Michigan has almost 50,000 COVID-19 cases and more than 4,700 deaths, as of Thursday.
But Michael Williams — an attorney from the Troy-based law firm Bush Seyferth PLLC representing the Legislature — reiterated his clients’ claims that the governor is “depriving” the legislative body of tools to assist in pandemic management.
“We are contending that the executive has actually seized the exercise of power that would ordinarily be reserved to the Legislature itself,” Williams said. “This is not just about whether we agree with the manner in which a law has been executed.”
Here’s the crux of the matter: The 1976 law says the Legislature can have input after an initial 28 days. But the 1945 law says a governor maintains authority to decide when to declare a state of emergency over and doesn’t note a timeline for when the Legislature can step in.
Stephens, who was appointed to the Michigan First District Court of Appeals by Democratic former Gov. Jennifer Granholm, spent a portion of 83-minute questioning both attorneys on their arguments about the two laws.

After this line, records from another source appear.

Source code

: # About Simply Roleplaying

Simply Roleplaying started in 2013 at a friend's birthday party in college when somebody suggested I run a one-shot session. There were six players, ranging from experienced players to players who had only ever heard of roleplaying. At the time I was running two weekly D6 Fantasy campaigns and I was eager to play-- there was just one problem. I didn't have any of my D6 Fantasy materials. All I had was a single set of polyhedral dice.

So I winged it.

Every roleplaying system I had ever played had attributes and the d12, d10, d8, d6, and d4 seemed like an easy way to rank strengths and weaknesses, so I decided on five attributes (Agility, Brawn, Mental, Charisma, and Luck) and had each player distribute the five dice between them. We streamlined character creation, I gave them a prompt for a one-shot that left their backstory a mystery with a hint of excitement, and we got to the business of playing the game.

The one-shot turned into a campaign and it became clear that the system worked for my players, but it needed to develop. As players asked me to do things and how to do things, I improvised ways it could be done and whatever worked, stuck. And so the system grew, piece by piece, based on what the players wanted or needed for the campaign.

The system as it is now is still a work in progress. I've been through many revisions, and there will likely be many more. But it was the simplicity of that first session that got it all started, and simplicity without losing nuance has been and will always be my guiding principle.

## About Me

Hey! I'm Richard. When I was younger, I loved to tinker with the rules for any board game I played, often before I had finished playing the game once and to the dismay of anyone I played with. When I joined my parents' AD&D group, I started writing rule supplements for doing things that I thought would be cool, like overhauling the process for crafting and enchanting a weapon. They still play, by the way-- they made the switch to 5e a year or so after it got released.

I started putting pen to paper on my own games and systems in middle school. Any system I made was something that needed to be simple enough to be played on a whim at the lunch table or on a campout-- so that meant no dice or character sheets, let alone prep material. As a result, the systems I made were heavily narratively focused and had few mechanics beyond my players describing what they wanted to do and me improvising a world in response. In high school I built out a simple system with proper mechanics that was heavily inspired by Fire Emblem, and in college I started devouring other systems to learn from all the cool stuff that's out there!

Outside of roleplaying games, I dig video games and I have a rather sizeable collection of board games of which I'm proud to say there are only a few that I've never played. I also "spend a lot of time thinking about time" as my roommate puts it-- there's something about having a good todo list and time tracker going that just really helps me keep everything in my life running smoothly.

“Your perspective would be, so long as the governor perceives there to be an emergency, the governor is free, every 28 days, to terminate one emergency and declare an identical emergency to have begun the next day, and that’s entirely valid under the EMA?” Stephens asked Allen.
Yes, Allen said, per the 1976 law’s plain statutory language.
Stephens asked what would stop a governor from declaring a state of emergency for an entire term of office. Allen said the governor can’t declare one whenever she feels like it.
“Why not? Who could do anything about it?” Stephens responded.
The 1945 law states a governor can issue orders and regulations to protect life and property, Stephens said. Williams argued the Legislature is not looking to invalidate its passed laws, but this one is being applied too broadly in this case.
“This is an as-applied challenge,” Williams said. “It’s the governor’s broad construction of the statute, not the Legislature’s passage of that statute that poses the constitutional problems in this case.”
“I still don’t think you want to say as-applied,” Stephens told him. “I think you want to tell me the EPGA is being applied in a legally inconsistent manner that you can see on its face.”
At the close of the hearing, Stephens said she would review the transcript of the arguments before she made her decision. She expects the case to go before the Michigan Supreme Court.
“You will obviously get something in writing, which will certainly not be the last word,” Stephens said. “It’ll be on its way to my big bosses, the Supreme Court.”